After all, one of Obama's rare efforts at legislating since he began his long campaign to lead the Free World is called the Global Poverty Act. Here's a summary:
A bill to require the President to develop and implement a comprehensive strategy to further the United States foreign policy objective of promoting the reduction of global poverty, the elimination of extreme global poverty, and the achievement of the Millennium Development Goal of reducing by one-half the proportion of people worldwide, between 1990 and 2015, who live on less than $1 per day.(emphasis added)
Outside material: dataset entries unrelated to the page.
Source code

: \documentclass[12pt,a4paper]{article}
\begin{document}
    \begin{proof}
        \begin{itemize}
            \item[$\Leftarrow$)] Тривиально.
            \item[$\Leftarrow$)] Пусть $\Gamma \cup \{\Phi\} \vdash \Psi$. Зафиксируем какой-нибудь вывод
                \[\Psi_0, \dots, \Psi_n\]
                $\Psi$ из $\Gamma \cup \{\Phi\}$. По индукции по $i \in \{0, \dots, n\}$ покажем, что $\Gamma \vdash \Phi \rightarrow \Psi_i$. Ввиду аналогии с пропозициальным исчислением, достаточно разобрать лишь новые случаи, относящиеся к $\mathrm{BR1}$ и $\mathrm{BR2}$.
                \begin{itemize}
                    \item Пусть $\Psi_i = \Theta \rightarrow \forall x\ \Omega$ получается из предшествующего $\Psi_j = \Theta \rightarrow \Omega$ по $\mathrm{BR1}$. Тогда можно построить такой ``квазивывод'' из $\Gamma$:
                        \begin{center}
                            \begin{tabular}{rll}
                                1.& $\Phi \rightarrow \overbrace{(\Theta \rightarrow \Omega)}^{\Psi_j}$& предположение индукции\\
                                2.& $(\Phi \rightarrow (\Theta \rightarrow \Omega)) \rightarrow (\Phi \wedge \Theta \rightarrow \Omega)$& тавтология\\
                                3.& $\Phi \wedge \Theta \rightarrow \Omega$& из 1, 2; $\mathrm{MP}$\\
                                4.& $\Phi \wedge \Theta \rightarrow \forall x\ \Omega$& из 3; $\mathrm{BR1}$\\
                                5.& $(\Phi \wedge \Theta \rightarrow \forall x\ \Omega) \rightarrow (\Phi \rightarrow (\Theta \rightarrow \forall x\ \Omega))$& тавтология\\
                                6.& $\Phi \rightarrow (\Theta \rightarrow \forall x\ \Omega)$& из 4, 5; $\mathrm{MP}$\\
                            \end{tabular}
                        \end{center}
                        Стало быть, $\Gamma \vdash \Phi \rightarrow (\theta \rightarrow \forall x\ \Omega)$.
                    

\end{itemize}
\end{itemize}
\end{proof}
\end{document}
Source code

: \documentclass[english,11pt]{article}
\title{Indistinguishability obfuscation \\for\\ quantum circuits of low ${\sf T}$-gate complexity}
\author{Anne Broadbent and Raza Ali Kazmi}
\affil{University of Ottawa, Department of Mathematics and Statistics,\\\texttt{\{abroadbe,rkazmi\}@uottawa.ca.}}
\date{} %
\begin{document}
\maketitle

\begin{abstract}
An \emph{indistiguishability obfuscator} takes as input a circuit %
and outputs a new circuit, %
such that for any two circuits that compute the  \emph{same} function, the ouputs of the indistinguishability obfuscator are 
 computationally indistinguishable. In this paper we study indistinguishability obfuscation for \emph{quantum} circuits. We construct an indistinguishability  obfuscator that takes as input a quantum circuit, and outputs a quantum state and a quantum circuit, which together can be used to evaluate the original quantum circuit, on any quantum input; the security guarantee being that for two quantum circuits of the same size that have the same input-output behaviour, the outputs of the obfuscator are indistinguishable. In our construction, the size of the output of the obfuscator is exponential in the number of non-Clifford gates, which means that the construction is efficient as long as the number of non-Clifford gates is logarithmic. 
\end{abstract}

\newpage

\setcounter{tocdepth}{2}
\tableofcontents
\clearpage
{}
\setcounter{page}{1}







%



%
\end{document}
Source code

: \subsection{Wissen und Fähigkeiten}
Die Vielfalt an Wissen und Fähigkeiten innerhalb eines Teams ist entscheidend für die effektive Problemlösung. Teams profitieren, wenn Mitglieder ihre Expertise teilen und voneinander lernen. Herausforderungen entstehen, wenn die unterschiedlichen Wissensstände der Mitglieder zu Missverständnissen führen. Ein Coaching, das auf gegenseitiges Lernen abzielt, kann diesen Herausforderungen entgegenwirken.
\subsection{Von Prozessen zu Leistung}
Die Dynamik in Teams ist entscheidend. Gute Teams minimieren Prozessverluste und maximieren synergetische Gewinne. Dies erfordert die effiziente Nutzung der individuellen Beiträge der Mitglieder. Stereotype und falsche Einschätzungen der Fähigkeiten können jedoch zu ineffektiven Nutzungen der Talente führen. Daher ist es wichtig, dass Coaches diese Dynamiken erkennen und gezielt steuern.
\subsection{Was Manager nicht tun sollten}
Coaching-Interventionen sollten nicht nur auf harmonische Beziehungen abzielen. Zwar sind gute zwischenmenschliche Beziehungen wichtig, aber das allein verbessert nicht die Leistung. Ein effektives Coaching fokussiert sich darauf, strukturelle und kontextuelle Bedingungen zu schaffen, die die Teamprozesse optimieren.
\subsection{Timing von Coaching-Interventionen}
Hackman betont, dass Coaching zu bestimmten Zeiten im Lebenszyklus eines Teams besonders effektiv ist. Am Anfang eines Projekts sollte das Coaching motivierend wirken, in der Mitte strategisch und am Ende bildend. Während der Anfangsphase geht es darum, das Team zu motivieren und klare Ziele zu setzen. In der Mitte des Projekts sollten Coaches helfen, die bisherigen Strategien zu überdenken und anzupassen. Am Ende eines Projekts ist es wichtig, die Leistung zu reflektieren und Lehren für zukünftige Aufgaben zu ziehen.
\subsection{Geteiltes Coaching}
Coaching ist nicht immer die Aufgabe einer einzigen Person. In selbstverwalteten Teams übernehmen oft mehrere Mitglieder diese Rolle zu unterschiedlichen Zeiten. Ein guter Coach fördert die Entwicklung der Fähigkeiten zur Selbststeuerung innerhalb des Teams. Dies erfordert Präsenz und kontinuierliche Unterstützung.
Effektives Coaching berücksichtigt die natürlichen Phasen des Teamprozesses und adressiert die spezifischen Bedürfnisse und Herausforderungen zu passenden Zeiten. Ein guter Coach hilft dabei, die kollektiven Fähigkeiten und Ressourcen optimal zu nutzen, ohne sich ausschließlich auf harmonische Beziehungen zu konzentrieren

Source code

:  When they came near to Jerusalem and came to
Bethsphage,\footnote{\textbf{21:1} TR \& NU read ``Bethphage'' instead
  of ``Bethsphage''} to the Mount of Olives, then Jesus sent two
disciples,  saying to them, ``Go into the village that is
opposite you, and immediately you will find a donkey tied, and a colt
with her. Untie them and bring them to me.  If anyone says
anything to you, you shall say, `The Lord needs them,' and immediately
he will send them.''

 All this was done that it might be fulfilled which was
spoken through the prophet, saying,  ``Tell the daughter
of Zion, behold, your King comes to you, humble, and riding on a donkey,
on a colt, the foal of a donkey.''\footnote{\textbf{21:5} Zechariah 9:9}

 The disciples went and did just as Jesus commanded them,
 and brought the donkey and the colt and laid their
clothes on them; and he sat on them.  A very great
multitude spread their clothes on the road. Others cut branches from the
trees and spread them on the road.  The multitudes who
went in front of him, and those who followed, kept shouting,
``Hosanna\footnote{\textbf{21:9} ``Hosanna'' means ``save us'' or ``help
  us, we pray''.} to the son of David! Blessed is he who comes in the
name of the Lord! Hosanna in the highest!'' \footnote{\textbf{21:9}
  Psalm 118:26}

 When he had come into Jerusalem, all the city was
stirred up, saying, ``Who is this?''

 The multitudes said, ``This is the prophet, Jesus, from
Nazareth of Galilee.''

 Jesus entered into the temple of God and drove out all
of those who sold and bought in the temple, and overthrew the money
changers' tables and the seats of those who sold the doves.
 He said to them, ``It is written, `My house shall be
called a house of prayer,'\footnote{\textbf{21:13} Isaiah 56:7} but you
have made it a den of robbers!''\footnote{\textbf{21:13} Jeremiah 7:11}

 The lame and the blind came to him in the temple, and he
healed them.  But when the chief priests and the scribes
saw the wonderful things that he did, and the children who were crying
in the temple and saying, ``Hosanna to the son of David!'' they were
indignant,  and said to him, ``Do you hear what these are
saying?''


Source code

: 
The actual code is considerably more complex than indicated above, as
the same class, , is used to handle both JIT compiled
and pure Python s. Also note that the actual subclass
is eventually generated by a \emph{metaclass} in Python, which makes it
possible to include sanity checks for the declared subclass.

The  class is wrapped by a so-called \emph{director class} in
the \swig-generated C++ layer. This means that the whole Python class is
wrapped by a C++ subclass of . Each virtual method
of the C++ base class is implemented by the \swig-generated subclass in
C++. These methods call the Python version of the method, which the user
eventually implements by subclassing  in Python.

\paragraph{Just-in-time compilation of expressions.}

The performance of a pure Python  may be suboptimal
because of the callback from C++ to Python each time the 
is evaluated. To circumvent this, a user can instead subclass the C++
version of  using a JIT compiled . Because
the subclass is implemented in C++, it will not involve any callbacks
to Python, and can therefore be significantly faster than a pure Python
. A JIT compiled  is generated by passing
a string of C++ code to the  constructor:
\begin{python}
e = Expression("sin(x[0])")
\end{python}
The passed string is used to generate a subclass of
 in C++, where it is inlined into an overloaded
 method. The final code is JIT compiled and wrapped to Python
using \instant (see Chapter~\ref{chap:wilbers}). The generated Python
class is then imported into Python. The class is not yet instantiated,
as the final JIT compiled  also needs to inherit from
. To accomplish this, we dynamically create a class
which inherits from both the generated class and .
Sponsor: Sen Obama, Barack [IL] (introduced 12/7/2007)
--Library of Congress
The bill, much like its author's standing in the polls, has since gone nowhere. Now, leaving aside the idea that it might have been better to call it the Global Anti-Poverty Act, there is the matter of one of Barack's many siblings. As most of the information-consuming class knows:
The Italian edition of Vanity Fair said that it had found George Hussein Onyango Obama living in a hut in a ramshackle town of Huruma on the outskirts of Nairobi.Embarrassed by his penury, he said that he does not does not mention his famous half-brother in conversation.
--Telegraph.co.uk
"Penury," for the non-Brits among us, means poverty. That would be just the kind that Sen. Obama, in his bill, professes a desire for American taxpayers to combat, globally. George Hussein Oyango Obama, who apparently lives with a couple of relatives now and studies at a Nairobi-area college, was reported by Vanity Fair as saying that that he lives on FAR less than $1 per day.
Barack Obama has made much of his Christianity of late, but perhaps he missed the part about being your brother's keeper.
Oh, wait, I forgot. Families are off-limits.